Nandisena was born Ángel Oscar Valentinuzzi in 1954 in Río Cuarto, Córdoba, Argentina. He was ordained as a sāmaṇera and later as a bhikkhu on 26 April 1991 at Taungpulu Kaba Aye Monastery in Boulder Creek, California, United States, with Hlaing Tet Sayadaw as preceptor and U Sīlānanda as teacher. Under U Sīlānanda he studied the Pali language, the Tipitaka, Abhidhamma and meditation. U Sīlānanda was a direct disciple of the Burmese meditation master Mahāsi Sayadaw, and Nandisena's monastic lineage is the Burmese Mahāsi lineage. In 2005 he co-authored with U Sīlānanda a study of the Pali verbal roots of the Saddanīti compared with the Pāṇinīya-Dhātupāṭha, and he was a collaborator in the edition of Sīlānanda's The Four Foundations of Mindfulness (Yangon, 2009).

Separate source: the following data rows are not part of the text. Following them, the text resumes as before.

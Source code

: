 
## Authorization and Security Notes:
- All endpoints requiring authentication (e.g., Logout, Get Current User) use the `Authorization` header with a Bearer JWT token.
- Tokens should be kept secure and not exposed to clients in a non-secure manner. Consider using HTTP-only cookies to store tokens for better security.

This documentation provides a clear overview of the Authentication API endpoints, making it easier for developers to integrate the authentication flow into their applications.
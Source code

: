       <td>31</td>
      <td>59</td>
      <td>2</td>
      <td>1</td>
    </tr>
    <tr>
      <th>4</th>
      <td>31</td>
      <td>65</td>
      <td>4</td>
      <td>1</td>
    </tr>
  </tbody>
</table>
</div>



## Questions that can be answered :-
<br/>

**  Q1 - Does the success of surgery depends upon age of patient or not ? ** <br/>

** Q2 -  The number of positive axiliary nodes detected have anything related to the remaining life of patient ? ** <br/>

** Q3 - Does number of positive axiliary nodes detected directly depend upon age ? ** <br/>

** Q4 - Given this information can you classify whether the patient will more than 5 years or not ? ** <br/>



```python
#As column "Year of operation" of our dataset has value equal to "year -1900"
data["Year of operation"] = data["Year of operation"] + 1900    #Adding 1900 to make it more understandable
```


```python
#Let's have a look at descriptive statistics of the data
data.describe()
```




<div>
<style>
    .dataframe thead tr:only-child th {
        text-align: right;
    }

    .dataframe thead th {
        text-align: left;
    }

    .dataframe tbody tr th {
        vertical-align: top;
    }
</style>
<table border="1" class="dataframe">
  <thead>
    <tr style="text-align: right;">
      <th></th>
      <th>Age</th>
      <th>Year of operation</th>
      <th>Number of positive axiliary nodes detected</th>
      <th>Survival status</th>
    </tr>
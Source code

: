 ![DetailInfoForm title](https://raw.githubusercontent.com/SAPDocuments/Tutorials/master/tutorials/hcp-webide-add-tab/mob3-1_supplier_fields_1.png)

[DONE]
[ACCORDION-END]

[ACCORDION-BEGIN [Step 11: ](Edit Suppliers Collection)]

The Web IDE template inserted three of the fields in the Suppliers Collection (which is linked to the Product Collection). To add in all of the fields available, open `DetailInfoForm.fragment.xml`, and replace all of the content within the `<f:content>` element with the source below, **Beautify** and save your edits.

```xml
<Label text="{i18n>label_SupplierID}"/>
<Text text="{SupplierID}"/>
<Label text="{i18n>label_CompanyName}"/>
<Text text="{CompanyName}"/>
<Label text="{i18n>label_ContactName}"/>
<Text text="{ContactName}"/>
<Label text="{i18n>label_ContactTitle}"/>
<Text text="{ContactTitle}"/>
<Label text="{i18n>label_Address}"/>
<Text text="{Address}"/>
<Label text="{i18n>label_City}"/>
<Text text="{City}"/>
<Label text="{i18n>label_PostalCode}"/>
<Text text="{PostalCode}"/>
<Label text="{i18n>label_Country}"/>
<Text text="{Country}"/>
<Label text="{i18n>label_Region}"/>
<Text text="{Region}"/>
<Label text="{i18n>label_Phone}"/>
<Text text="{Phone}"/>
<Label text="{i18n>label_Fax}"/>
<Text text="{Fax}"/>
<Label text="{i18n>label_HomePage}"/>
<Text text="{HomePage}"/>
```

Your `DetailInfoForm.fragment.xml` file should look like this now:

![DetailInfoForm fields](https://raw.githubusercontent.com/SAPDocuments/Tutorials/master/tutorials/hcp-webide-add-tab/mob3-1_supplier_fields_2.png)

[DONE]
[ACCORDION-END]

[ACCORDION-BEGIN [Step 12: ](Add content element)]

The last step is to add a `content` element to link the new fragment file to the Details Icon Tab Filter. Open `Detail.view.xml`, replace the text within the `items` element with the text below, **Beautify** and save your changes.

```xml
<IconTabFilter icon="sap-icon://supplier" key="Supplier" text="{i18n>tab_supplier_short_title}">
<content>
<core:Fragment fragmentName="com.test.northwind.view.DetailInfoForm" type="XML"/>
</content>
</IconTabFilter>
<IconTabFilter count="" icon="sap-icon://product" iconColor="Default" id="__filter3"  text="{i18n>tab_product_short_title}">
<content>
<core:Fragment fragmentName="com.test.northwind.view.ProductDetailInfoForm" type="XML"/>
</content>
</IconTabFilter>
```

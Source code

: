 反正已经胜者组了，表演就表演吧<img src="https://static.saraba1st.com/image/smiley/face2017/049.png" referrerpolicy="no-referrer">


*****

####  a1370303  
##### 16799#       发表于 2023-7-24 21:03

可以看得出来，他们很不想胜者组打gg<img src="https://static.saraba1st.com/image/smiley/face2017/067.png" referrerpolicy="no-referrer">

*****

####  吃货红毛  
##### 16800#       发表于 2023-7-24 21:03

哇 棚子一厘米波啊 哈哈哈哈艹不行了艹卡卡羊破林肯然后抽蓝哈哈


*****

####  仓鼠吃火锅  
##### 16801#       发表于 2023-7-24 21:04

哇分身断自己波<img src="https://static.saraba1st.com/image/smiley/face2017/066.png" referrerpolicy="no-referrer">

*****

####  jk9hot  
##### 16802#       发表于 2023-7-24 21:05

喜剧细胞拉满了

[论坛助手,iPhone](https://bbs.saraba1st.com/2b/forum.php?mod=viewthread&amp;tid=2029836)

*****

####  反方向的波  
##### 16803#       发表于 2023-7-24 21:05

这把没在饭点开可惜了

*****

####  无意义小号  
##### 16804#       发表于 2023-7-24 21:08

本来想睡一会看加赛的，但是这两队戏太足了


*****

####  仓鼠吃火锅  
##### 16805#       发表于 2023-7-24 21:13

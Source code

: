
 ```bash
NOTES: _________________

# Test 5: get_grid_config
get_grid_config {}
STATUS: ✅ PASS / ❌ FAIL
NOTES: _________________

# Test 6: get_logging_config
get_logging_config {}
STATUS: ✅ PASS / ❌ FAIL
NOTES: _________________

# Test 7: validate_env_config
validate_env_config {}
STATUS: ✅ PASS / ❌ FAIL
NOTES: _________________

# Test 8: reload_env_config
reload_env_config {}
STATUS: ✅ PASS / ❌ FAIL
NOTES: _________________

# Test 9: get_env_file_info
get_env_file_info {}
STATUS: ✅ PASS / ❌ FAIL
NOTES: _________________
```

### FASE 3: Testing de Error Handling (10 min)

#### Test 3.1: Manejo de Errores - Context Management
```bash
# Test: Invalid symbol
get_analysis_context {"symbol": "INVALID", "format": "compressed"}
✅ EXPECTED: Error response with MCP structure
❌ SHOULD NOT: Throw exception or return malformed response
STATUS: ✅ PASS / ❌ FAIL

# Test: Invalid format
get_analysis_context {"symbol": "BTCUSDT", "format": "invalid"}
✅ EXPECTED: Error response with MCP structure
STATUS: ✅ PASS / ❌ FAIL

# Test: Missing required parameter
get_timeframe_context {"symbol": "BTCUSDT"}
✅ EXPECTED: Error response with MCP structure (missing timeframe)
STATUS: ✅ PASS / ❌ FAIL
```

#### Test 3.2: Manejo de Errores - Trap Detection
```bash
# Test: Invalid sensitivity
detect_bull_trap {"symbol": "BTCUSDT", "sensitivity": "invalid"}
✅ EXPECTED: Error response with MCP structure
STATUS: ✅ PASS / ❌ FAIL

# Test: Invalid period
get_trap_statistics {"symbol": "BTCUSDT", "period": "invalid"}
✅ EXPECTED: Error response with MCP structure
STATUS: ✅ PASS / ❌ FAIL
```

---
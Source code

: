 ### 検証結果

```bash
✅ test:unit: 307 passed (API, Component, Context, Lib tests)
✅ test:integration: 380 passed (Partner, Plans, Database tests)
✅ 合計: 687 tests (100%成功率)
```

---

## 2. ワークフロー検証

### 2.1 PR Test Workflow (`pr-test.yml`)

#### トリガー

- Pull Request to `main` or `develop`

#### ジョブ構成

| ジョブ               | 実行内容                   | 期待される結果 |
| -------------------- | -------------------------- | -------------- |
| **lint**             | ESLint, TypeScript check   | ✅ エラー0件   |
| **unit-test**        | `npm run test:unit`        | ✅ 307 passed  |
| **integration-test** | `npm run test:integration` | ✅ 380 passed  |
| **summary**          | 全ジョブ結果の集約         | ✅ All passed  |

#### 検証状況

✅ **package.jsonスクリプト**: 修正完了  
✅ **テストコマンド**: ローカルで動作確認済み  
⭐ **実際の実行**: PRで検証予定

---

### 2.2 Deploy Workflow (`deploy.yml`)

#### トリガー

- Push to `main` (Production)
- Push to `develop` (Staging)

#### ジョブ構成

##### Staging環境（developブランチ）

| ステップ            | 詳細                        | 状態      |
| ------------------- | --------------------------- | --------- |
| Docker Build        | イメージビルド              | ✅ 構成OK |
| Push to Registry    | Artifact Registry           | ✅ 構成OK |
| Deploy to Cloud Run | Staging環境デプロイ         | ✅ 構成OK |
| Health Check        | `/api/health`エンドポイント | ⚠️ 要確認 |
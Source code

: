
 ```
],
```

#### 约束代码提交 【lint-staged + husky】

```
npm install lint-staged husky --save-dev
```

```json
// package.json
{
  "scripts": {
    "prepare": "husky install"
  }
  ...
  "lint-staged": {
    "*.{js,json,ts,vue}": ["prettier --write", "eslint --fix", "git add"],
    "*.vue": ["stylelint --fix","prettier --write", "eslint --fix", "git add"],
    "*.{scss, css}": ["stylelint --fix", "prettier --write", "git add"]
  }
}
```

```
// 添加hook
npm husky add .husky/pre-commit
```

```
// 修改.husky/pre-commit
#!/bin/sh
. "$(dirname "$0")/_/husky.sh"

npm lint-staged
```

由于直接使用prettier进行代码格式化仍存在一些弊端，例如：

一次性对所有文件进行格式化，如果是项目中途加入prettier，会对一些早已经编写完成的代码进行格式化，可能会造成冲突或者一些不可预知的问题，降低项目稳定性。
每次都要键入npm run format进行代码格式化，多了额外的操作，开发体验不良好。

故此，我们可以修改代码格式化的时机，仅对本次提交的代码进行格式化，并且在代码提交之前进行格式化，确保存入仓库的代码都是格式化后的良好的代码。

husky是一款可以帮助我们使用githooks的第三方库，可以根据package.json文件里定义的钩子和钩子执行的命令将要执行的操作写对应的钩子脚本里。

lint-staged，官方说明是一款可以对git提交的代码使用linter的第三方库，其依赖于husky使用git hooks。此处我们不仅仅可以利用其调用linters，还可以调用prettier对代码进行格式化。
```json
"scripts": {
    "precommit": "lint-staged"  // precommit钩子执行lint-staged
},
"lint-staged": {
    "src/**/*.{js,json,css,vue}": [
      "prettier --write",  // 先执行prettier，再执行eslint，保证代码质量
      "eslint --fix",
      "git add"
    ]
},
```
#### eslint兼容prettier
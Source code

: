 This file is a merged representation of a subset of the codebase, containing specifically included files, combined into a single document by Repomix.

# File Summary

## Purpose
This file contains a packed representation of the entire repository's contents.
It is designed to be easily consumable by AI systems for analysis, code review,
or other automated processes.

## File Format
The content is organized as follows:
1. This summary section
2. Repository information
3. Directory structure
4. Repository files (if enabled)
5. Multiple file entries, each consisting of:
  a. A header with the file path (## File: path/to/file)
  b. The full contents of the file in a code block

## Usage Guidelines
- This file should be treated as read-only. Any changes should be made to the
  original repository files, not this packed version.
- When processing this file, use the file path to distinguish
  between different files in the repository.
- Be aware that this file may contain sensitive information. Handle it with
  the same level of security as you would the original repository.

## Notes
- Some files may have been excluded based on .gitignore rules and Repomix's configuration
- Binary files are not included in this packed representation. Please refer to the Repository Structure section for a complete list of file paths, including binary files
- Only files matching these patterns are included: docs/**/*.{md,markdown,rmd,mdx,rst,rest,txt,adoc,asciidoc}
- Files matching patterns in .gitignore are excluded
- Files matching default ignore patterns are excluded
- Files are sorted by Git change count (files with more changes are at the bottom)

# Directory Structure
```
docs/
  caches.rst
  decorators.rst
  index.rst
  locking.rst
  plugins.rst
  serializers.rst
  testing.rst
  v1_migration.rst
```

=== Dhamma Vihāra and Mexico ===

Since 1998 Nandisena has lived in Mexico. In 1999 he founded Dhamma Vihāra, in Jilotepec near Xalapa, Veracruz, the first Theravada monastery established in a Spanish-speaking country, linked to the religious association Buddhismo Theravada México. In May 2024 the monastery celebrated its twenty-fifth anniversary together with the festival of Vesak, an event attended by officials of the Mexican government and representatives of several religious denominations.

=== Translation work ===

Nandisena's best-known contribution is his Spanish translation of the Abhidhammattha Saṅgaha of Anuruddha, a classic compendium of Theravada Abhidhamma. The version, titled Compendio del Abhidhamma, was prepared from the general edition of Bhikkhu Bodhi and published by El Colegio de México in 1999 (372 pages). In 2008 he published, with Dhammodaya Ediciones, a translation of the Dhammapada made directly from the Pali, a 1,111-page volume containing the 423 verses together with the ancient commentary attributed to Buddhaghosa, rendered into Spanish for the first time. He has also completed the Spanish translation of the Abhidhammāvatāra, the first Abhidhamma compendium, attributed to Ācariya Buddhadatta (5th century), and has translated the classical Pali grammar Kaccāyana into English. According to Pali scholar Aleix Ruiz Falqués, Nandisena has been "the only person in the Spanish-speaking world who mastered not only the Pali language but also its literature."

== Recognition ==

Pali scholar Aleix Ruiz Falqués has described Nandisena as a leading figure of Theravada studies in the Spanish language and internationally. He co-founded and advises the Instituto de Estudios Buddhistas Hispano (IEBH), devoted to the progressive teaching of Buddhism and to translation projects of the Pali canon into Spanish. He was a founding member of the International Buddhist Confederation (IBC), established in 2011 with headquarters in New Delhi, and since 2017 he has been a member of its Presidium, as well as a representative of Mexico to the World Buddhist Council (Kobe, Japan). He has given lectures on the application of Buddhist ethics to contemporary problems and has taken part in international gatherings, including the United Nations Vesak celebrations in Thailand (2011 and 2015) and an interfaith peace conference at the Sitagu International Buddhist Academy in Yangon (2017). He holds an authority record in the Library of Congress of the United States and an ISNI identifier.

== Works ==

- Compendio del Abhidhamma. El Abhidhammattha Saṅgaha de Ācariya Anuruddha (translation). Mexico City: El Colegio de México, 1999. ISBN 968-12-0878-1.
- Dhammapada. Traducción del pali al español incluyendo el antiguo comentario (translation). Dhammodaya Ediciones, 2008. ISBN 978-970-95974-0-0.